Single by Rachel Stamp

from the album "Hymns For Strange Children"
- B-side: "Black Tambourine", "Carmelita"
- Released: February 7, 2000 (UK)
- Genre: Alternative rock, glam rock
- Length: 9:43
- Label: Cruisin' Records
- Songwriter(s): Rachel Stamp, Warren Zevon
- Producer(s): John Fryer

Rachel Stamp singles chronology
| "Spank" (1999) | "Didn't I Break My Heart Over You" (2000) | "Hey Hey Michael You're Really Fantastic... Live!" (2000) |

Vinyl cover

= Didn't I Break My Heart Over You =

2000 single by Rachel Stamp

"Didn't I Break My Heart Over You" is a single by London glam rock band, Rachel Stamp. This single was the band's second release via the Cruisin' Records label, and reached Number Three on the NME Independent Singles Chart in February, 2000. The single was released on two formats (CD single and a limited edition 7" vinyl) two weeks prior to the release of the "Hymns For Strange Children" album and featured two songs left over from the album recording sessions - "Black Tambourine" (a live favourite) and a cover of the Warren Zevon song, "Carmelita". There was no promotional video made to promote this release.

== CD single ==
Released February 7, 2000

(CR RS 002)

===Track listing===
1. Didn't I Break My Heart Over You (single edit)
2. Black Tambourine
3. Carmelita

=== Facts ===
- The single was released as a CD single and limited edition 7" vinyl of 500 copies.
- "Didn't I Break My Heart Over You" was originally recorded for the unreleased WEA album, "Fight the Force of Evil". The song was re-recorded for the "Hymns For Strange Children" album and edited for release as a single.
- "Black Tambourine" is included on the "Now I'm Nailed To Your Bedroom Wall, I've Only Got Myself To Blame" compilation and the live album, "Stampax" (which features a live performance of the song recorded during the band's 21 date "Hymns For Strange Children Tour" of the UK)
- "Carmelita" is a cover of a Warren Zevon song.
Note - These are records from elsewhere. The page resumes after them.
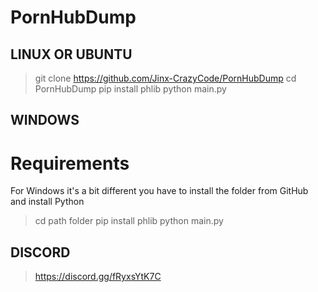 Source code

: # PornHubDump

## LINUX OR UBUNTU
> git clone https://github.com/Jinx-CrazyCode/PornHubDump
> cd PornHubDump
> pip install phlib
> python main.py

## WINDOWS
# Requirements
For Windows it's a bit different you have to install the folder from GitHub and install Python
> cd path folder
> pip install phlib
> python main.py

## DISCORD
> https://discord.gg/fRyxsYtK7C

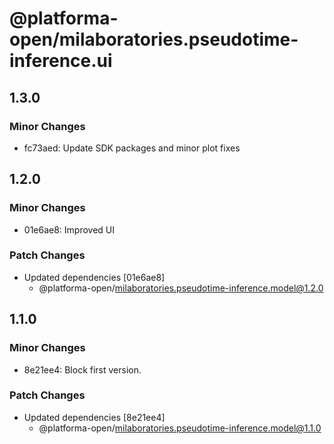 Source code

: # @platforma-open/milaboratories.pseudotime-inference.ui

## 1.3.0

### Minor Changes

- fc73aed: Update SDK packages and minor plot fixes

## 1.2.0

### Minor Changes

- 01e6ae8: Improved UI

### Patch Changes

- Updated dependencies [01e6ae8]
  - @platforma-open/milaboratories.pseudotime-inference.model@1.2.0

## 1.1.0

### Minor Changes

- 8e21ee4: Block first version.

### Patch Changes

- Updated dependencies [8e21ee4]
  - @platforma-open/milaboratories.pseudotime-inference.model@1.1.0
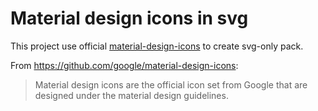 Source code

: # Material design icons in svg

This project use official [material-design-icons](https://github.com/google/material-design-icons) to create svg-only pack. 

From https://github.com/google/material-design-icons:
> Material design icons are the official icon set from Google that are designed under the material design guidelines.
 

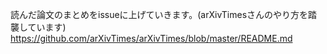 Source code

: 読んだ論文のまとめをissueに上げていきます。(arXivTimesさんのやり方を踏襲しています)
https://github.com/arXivTimes/arXivTimes/blob/master/README.md
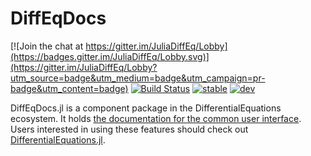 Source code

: # DiffEqDocs

[![Join the chat at https://gitter.im/JuliaDiffEq/Lobby](https://badges.gitter.im/JuliaDiffEq/Lobby.svg)](https://gitter.im/JuliaDiffEq/Lobby?utm_source=badge&utm_medium=badge&utm_campaign=pr-badge&utm_content=badge)
[![Build Status](https://github.com/SciML/DiffEqDocs.jl/workflows/CI/badge.svg)](https://github.com/SciML/DiffEqDocs.jl/actions?query=workflow%3ACI)
[![stable](https://img.shields.io/badge/docs-dev-blue.svg)](http://diffeq.sciml.ai/stable/)
[![dev](https://img.shields.io/badge/docs-dev-blue.svg)](http://diffeq.sciml.ai/dev/)

DiffEqDocs.jl is a component package in the DifferentialEquations ecosystem. It holds [the documentation for the common user interface](http://docs.juliadiffeq.org/dev/). Users interested in using
these features should check out [DifferentialEquations.jl](https://github.com/JuliaDiffEq/DifferentialEquations.jl).
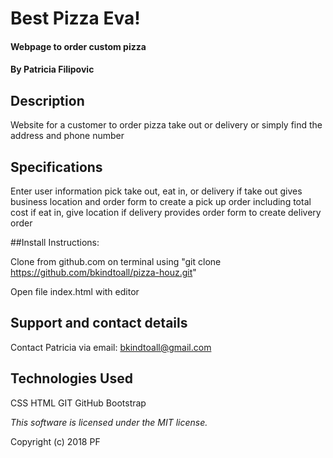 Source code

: # Best Pizza Eva!

#### Webpage to order custom pizza

#### By Patricia Filipovic

## Description
Website for a customer to order pizza take out or delivery or simply find the address and phone number

## Specifications

Enter user information
pick take out, eat in, or delivery
if take out gives business location and order form to create a pick up order including total cost
if eat in, give location
if delivery provides order form to create delivery order 
 
##Install Instructions:

Clone from github.com on terminal using "git clone https://github.com/bkindtoall/pizza-houz.git"

Open file index.html with editor


## Support and contact details

Contact Patricia via email: bkindtoall@gmail.com

## Technologies Used

CSS
HTML
GIT
GitHub
Bootstrap

*This software is licensed under the MIT license.*

Copyright (c) 2018 PF
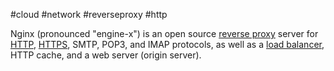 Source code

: #cloud #network #reverseproxy #http

Nginx (pronounced "engine-x") is an open source [reverse proxy](/techstack/k8s/reverse%20proxy.md) server for [HTTP](/techstack/network/HTTP.md), [HTTPS](/techstack/network/HTTPS.md), SMTP, POP3, and IMAP protocols, as well as a [load balancer](/techstack/gcp/load%20balancer.md), HTTP cache, and a web server (origin server).
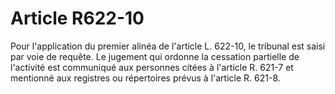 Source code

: # Article R622-10

Pour l'application du premier alinéa de l'article L. 622-10, le tribunal est saisi par voie de requête. Le jugement qui ordonne la cessation partielle de l'activité est communiqué aux personnes citées à l'article R. 621-7 et mentionné aux registres ou répertoires prévus à l'article R. 621-8.

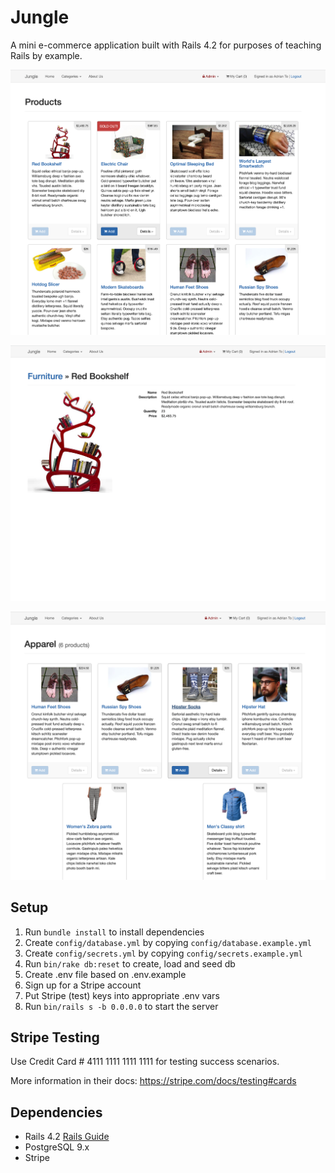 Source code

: # Jungle

A mini e-commerce application built with Rails 4.2 for purposes of teaching Rails by example.

!["Jungle Home Page"](https://github.com/adrianetodesign/jungle-rails/blob/master/docs/homepage.png)

!["Jungle Product Page"](https://github.com/adrianetodesign/jungle-rails/blob/master/docs/productpage.png)

!["Junge Category Page"](https://github.com/adrianetodesign/jungle-rails/blob/master/docs/categorypage.png)

## Setup

1. Run `bundle install` to install dependencies
2. Create `config/database.yml` by copying `config/database.example.yml`
3. Create `config/secrets.yml` by copying `config/secrets.example.yml`
4. Run `bin/rake db:reset` to create, load and seed db
5. Create .env file based on .env.example
6. Sign up for a Stripe account
7. Put Stripe (test) keys into appropriate .env vars
8. Run `bin/rails s -b 0.0.0.0` to start the server

## Stripe Testing

Use Credit Card # 4111 1111 1111 1111 for testing success scenarios.

More information in their docs: <https://stripe.com/docs/testing#cards>

## Dependencies

* Rails 4.2 [Rails Guide](http://guides.rubyonrails.org/v4.2/)
* PostgreSQL 9.x
* Stripe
This recording was later included on the tribute album, "Hurry Home Early: The Songs of Warren Zevon" in 2005 (released through Wampus Media)
- Talking about the recording to Wampus Media in 2005, Will Crewdson discussed the band's decision for covering the song:

"This was one of the fastest and most relaxing recording sessions we've ever done. We're longtime admirers of the incomparable Mr. Zevon's way with a song and hopefully we caught some of the magical vibe of the original in our own style. Notice our Ronstadt-esque placing of the verses -- although I did read that it was Warren's original intention to have them in this order -- it's a tribute to everyone!"